Reactions were terminated by first removing buffer C and adding 200 μl of buffer A containing 2% SDS, 25 mM K2HPO4, 2 mM EGTA, 10 mM EDTA, and 50 mM NaF; tissues were disrupted by sonication while kept on ice, followed by heating at 90°C for 10 min. Protein was measured using the bicinchoninic acid reagent (Pierce Chemical Co.) according to the manufacturer’s instructions; samples were stored at −20°C. After thawing, samples were heated at 90°C for 5 min and centrifuged for 5 min at 13,000g before electrophoresis. Samples used in calcineurin activity assays were homogenized in buffer A without the additions of phosphatase inhibitors and centrifuged as described but were not heated.

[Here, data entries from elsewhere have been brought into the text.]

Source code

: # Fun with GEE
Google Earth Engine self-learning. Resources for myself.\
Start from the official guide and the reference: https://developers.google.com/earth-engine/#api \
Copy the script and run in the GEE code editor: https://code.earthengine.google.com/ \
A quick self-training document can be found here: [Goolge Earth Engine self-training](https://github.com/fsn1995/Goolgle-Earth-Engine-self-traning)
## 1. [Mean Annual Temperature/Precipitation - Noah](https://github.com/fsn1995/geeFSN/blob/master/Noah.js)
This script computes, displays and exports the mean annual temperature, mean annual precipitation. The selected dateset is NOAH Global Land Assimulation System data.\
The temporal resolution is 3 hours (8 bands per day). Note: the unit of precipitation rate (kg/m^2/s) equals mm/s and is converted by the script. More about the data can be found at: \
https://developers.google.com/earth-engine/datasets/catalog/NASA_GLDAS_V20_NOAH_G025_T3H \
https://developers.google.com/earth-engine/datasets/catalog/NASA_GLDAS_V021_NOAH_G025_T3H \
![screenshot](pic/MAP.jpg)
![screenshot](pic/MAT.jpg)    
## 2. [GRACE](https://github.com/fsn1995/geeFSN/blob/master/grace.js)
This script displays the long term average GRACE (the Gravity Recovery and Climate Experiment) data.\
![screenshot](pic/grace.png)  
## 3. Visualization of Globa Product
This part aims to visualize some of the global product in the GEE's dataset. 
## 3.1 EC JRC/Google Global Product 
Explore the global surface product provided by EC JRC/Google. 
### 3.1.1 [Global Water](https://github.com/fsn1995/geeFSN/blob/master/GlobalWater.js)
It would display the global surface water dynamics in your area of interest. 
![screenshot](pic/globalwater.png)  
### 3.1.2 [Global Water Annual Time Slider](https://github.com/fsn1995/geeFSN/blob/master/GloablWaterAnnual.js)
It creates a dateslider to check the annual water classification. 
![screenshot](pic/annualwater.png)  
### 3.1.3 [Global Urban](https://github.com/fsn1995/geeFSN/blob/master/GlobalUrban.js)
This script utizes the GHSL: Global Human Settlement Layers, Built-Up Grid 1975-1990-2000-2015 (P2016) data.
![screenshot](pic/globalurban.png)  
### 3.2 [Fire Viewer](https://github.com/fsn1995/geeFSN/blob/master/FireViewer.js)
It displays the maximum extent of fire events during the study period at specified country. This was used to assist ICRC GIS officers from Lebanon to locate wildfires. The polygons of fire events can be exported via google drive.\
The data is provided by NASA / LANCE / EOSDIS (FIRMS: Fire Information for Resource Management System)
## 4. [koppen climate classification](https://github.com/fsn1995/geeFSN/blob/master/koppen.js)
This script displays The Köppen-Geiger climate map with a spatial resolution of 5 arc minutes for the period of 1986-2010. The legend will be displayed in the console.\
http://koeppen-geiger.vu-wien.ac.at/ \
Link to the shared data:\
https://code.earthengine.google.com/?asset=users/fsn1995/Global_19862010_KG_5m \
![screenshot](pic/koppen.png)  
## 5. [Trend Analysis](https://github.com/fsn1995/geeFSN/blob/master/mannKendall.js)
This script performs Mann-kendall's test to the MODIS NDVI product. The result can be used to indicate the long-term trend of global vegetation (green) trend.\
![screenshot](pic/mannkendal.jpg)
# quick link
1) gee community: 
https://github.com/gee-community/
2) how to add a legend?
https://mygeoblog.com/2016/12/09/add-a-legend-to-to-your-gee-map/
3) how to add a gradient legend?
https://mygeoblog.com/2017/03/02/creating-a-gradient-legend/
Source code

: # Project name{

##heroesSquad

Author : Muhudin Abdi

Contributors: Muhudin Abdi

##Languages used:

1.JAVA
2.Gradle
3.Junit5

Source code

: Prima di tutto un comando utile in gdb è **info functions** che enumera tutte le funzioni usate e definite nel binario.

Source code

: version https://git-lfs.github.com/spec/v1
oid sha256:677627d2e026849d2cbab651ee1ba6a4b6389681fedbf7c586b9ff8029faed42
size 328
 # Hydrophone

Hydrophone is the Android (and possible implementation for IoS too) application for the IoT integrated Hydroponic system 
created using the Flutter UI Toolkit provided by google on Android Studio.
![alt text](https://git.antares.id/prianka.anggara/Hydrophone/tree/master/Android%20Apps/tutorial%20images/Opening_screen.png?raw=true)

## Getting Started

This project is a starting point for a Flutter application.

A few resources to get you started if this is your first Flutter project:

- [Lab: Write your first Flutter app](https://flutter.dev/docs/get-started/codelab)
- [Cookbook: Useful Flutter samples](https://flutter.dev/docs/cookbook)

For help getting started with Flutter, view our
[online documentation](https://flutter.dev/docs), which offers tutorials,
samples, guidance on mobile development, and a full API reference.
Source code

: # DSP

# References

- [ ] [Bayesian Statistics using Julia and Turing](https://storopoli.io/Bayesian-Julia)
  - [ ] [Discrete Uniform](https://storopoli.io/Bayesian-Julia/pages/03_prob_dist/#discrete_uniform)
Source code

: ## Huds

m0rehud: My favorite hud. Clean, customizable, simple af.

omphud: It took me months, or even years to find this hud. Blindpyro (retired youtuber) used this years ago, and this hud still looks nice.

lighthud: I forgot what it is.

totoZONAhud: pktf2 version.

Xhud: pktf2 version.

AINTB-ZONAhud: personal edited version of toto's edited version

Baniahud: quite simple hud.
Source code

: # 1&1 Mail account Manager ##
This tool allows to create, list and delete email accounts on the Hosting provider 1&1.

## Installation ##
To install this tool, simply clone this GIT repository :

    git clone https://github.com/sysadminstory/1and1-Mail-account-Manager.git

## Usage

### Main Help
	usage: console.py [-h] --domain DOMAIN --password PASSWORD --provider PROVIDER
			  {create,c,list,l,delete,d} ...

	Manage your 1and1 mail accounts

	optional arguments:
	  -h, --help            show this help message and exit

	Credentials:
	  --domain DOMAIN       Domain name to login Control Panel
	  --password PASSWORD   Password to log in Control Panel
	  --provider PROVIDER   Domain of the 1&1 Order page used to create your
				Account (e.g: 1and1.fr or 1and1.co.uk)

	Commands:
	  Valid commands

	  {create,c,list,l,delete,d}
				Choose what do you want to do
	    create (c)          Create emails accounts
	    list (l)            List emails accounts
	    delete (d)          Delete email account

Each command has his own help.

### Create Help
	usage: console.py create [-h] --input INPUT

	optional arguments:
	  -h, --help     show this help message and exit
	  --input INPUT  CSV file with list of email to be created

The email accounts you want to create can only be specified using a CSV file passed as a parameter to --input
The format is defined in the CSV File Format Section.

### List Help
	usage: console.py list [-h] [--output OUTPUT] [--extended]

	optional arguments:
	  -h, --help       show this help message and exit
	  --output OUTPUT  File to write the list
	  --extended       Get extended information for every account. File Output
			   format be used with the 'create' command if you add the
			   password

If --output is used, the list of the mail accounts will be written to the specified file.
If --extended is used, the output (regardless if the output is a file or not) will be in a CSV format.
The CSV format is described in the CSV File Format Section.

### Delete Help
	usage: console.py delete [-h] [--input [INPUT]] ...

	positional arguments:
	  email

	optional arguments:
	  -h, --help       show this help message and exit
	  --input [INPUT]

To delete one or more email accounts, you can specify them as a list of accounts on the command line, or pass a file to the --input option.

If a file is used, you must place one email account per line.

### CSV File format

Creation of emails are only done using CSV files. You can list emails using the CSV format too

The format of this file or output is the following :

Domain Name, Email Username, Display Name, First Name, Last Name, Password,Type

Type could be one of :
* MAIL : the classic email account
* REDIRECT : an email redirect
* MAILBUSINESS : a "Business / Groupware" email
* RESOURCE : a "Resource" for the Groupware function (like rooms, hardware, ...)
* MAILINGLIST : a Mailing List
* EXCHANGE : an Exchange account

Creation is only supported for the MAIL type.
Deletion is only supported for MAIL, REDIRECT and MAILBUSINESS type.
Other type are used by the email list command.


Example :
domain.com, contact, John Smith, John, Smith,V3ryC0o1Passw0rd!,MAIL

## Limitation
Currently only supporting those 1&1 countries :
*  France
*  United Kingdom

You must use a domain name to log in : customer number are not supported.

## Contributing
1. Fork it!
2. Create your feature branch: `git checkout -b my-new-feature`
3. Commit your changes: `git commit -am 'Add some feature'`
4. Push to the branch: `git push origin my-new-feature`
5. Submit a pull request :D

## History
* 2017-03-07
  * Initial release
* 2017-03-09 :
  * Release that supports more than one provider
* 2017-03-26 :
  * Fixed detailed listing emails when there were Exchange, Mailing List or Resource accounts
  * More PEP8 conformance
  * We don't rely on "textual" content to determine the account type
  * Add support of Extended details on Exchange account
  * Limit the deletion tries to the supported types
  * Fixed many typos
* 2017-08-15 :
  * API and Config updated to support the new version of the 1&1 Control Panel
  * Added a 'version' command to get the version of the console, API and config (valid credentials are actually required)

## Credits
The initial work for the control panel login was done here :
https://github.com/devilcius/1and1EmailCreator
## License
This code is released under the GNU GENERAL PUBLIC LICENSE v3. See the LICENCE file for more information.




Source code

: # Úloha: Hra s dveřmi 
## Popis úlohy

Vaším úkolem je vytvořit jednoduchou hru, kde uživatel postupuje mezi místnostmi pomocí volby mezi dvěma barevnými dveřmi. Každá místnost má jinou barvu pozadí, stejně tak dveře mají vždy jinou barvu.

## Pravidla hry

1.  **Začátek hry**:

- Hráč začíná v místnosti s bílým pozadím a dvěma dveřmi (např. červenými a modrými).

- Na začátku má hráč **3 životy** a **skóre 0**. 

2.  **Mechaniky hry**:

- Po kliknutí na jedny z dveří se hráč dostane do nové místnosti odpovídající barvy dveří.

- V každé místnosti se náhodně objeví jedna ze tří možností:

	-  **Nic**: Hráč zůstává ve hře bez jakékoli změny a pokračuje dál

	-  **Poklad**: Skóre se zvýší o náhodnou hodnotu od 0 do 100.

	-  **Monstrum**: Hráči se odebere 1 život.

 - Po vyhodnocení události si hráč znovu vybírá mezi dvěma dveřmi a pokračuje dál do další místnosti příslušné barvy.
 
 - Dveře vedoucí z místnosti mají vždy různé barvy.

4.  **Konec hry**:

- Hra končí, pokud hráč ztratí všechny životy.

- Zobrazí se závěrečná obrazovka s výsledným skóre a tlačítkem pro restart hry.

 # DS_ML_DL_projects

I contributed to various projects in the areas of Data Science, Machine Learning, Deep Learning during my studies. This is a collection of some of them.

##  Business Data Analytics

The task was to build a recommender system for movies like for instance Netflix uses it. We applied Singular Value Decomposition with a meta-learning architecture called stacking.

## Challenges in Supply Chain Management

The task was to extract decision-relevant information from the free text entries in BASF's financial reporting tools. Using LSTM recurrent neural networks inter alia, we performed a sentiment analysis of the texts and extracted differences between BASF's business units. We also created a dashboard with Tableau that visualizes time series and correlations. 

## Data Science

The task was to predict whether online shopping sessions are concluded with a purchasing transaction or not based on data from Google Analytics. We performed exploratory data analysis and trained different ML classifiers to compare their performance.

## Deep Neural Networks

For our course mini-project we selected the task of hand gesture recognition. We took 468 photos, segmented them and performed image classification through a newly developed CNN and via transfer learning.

SDS-PAGE and Immunoblotting Procedures.
Samples from rat brain (prepared as described above) were subjected to one-dimensional, 10% SDS-PAGE and transferred to nitrocellulose (Garver et al., 1994). Nonspecific binding sites on the membrane were blocked by incubating the blots with blocking buffer (Tris-buffered saline containing 5% nonfat dry milk). Blots were then incubated with one of the following τ-specific primary antibodies diluted in blocking buffer: monoclonal antibody AT-270 (20 μg/ml) or AT-180 (20 μg/ml) or polyclonal τ antisera OK-1 or OK-2, both diluted 1:500 in blocking buffer (Garver et al., 1994, 1995). AT-270 and AT-180 were generous gifts of Dr. A. Van der Woorde of Innogenetics (Zwijndrecht, Belgium). Tau-1 monoclonal antibody was purchased from Boeringher-Mannheim and was used at concentrations of 10 μg/ml.
Other immunoblots were incubated with one of the following affinity-purified antipeptide calcineurin antibodies, all diluted at 1:1000 in blocking buffer: pan-A (Aα/Aβ) specific (Parsons et al., 1994), Aα (A1) specific, or Aβ (A2) specific. For monoclonal antibodies AT-270 and AT-180, immune complexes were detected using alkaline phosphatase-conjugated rabbit anti-mouse secondary antibody (1:1000 in blocking buffer; Jackson Immunoresearch, West Chester, PA). Affinity-purified rabbit polyclonal antibodies (OK-1, OK-2, or the calcineurin antibodies) were detected using alkaline phosphatase-conjugated goat anti-rabbit secondary antibody (1:1000 in blocking buffer; Jackson Immunoresearch). Both preparations were visualized with 5-bromo-4-chloro-3-indoyl-phosphate/nitroblue tetrazolium chromogen system as previously described (Garver et al., 1995).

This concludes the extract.